Hackers and Architects

In an interesting entry, the question of whether hacker-type developers have a place in the modern-day IT field. That is, do hacker-type developers add any real business value in a business world? If not, who does in regards to producing software? Is the more standardized architect-type developer better suited for working on anything that isn't a hobby? The argument for not being able to hire the hacker-type onto a formal IT development team is well-grounded in some respects. However, the hacker-type developer wasn't just given that title for no reason. Any given hacker-type developer most likely earned the title through many years of trying things that were unheard of at the time. Believe it or not, organizations that produce anything but the most trivial software need the hacker-type developer as well as the architect-type developer.

The hacker-developer type tends to be experimental by nature. They are willing to go beyond the norm in order to realize a solution. More often than not, the hacker-type developer can get around extremely complex problems in a relatively short amount of time. I like to think that this is because they are able to step outside the standards imposed on the project at hand to find the necessary solution.

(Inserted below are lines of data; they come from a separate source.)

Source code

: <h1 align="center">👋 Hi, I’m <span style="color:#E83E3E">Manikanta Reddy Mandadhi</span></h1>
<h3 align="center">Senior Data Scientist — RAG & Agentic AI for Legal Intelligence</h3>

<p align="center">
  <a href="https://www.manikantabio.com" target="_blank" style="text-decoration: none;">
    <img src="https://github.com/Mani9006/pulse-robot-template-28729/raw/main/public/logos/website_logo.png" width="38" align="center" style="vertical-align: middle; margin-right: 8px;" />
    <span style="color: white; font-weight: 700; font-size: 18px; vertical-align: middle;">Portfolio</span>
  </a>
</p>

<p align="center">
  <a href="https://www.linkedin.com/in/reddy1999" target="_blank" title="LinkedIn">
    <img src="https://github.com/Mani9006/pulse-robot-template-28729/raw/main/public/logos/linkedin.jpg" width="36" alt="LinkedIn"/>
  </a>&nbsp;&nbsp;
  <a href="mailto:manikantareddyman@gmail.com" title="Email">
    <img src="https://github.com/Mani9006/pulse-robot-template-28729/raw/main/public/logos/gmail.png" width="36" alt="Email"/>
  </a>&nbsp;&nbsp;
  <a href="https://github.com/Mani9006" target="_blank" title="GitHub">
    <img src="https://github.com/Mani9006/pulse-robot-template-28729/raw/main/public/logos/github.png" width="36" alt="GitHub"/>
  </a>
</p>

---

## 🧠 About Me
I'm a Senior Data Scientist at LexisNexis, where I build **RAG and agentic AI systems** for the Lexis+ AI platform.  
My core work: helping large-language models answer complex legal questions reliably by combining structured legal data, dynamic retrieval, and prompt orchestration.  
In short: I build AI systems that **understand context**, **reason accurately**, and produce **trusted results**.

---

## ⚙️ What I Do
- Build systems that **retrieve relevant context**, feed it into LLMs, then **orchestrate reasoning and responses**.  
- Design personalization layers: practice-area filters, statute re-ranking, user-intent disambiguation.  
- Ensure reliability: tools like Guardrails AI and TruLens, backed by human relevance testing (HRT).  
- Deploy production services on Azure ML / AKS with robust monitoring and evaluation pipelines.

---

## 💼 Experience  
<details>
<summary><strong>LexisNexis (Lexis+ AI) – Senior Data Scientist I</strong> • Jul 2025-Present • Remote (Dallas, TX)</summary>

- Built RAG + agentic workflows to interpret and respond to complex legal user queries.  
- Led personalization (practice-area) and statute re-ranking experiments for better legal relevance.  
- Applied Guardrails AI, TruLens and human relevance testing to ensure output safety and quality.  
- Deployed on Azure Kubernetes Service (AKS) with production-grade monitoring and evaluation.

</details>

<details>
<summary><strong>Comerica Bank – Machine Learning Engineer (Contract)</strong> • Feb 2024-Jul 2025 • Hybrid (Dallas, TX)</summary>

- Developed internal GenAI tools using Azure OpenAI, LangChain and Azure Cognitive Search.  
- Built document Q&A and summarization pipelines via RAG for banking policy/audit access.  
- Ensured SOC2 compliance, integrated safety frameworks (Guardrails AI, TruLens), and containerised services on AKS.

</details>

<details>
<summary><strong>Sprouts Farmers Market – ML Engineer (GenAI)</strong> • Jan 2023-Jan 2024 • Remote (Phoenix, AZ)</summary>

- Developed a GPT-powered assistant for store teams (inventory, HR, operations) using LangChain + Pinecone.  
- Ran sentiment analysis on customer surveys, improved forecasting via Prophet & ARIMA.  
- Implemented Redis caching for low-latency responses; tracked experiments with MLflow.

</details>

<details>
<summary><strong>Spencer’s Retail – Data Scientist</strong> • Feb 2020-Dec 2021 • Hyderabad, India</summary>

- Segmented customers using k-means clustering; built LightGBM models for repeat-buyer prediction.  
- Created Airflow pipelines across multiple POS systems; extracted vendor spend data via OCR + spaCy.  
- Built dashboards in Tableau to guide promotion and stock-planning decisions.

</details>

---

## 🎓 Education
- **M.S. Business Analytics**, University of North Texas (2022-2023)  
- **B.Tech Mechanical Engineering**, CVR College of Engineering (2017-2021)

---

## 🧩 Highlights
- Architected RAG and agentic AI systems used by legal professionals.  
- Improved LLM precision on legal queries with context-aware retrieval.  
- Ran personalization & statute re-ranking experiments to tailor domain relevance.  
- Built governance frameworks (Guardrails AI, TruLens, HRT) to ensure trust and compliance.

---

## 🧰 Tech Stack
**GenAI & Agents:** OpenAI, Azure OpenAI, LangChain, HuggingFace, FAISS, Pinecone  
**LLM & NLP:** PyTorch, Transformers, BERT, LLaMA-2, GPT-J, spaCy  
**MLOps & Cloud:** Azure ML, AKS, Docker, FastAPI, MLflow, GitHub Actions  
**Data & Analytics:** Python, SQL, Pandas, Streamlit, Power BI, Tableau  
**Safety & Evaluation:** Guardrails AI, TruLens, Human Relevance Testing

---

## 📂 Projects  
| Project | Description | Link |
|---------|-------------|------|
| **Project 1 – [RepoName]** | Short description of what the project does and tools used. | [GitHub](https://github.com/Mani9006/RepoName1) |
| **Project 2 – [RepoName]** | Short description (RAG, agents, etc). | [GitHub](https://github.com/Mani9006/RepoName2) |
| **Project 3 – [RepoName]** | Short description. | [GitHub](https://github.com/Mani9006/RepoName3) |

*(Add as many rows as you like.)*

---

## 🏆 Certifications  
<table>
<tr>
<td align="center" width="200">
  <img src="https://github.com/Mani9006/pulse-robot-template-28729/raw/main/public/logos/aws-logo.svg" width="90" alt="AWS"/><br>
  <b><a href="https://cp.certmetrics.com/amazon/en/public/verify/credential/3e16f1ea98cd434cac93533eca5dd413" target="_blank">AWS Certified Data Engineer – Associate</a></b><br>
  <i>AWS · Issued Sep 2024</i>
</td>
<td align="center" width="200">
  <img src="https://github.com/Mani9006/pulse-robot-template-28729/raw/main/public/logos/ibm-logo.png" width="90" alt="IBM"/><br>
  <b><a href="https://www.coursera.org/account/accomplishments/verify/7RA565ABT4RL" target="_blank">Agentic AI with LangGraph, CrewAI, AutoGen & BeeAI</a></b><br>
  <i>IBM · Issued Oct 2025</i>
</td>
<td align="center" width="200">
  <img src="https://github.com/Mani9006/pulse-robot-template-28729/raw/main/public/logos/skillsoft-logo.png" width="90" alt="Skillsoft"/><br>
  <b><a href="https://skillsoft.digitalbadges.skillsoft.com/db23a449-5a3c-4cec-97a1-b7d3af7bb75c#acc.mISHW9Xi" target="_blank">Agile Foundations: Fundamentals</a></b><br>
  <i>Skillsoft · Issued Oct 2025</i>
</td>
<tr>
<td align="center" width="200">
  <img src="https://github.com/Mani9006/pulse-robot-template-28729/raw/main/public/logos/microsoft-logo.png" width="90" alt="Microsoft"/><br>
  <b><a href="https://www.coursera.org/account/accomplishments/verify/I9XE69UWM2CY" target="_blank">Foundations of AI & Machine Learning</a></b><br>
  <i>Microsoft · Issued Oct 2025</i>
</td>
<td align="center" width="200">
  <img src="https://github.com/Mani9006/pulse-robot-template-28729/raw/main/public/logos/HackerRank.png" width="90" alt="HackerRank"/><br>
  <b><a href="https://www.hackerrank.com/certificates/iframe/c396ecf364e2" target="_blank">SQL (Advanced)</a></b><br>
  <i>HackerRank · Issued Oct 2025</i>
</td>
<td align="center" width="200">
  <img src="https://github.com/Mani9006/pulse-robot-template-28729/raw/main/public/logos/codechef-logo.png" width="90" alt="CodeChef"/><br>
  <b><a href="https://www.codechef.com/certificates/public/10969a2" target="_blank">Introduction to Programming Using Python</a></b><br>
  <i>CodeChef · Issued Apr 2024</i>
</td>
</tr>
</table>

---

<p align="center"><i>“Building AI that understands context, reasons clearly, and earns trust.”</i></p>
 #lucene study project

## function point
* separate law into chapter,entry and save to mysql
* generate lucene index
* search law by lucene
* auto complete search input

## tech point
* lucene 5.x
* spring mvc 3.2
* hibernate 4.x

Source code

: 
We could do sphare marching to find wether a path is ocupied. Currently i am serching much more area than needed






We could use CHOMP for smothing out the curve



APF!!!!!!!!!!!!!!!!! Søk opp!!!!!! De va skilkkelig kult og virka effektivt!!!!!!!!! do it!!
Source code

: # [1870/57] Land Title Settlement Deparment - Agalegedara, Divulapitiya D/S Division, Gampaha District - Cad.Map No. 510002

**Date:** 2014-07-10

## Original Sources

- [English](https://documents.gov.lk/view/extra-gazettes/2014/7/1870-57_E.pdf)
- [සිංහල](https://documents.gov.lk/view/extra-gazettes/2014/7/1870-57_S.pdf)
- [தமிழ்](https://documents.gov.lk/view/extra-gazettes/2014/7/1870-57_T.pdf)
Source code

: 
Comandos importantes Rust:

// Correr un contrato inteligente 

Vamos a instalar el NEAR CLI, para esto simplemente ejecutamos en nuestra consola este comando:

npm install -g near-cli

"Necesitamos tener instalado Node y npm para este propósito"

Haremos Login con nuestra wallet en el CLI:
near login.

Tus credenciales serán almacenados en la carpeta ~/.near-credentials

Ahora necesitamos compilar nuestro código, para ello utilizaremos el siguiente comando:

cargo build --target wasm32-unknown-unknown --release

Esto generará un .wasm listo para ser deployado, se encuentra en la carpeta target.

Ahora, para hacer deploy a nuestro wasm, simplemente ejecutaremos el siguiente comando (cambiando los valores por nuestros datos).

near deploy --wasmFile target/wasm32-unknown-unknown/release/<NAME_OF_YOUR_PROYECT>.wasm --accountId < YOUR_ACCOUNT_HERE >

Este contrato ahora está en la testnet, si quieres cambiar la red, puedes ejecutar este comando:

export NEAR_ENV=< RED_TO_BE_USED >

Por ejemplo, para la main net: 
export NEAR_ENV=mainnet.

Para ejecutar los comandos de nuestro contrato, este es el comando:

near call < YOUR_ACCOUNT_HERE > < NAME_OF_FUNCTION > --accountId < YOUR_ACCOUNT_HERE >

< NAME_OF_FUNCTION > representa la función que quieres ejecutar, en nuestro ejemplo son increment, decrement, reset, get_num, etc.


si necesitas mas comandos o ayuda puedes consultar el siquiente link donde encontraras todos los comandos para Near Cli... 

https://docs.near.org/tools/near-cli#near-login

It is this ability of the hacker-type developer that enables development teams to determine the feasibility of a problem without spending a year developing just to realized it can't be solved within the constraints imposed on the project.

At the other end of the development team we have the architect-type developer who is focused on standards-based development. But they aren't only concerned with standards, they also want to ensure that an elegant loosely-coupled, component-based, interface-conforming system is produced. This is obviously necessary within any serious IT organization. The architect-type developer often has a strong view of the implications of the development team's actions and implementations of problems.

In the field of software development, it seems that these two are closely related but are also different enough stereotypes that should easily be able to collaborate with one another. Not only should it be easy but I think it should also be a requirement. The hacker-type and the architect-type are codependent on one another even if neither wants to admit the fact. Hackers need discipline when it comes to sticking to standards and interface conformance. Architects can easily oversee subtle design flaws that will a particular implementation strategy impossible. Hackers who have a keen eye for this type of thing can help here. Hackers and architects and how they are codependent on one another is just a small slice of the software development ecosystem.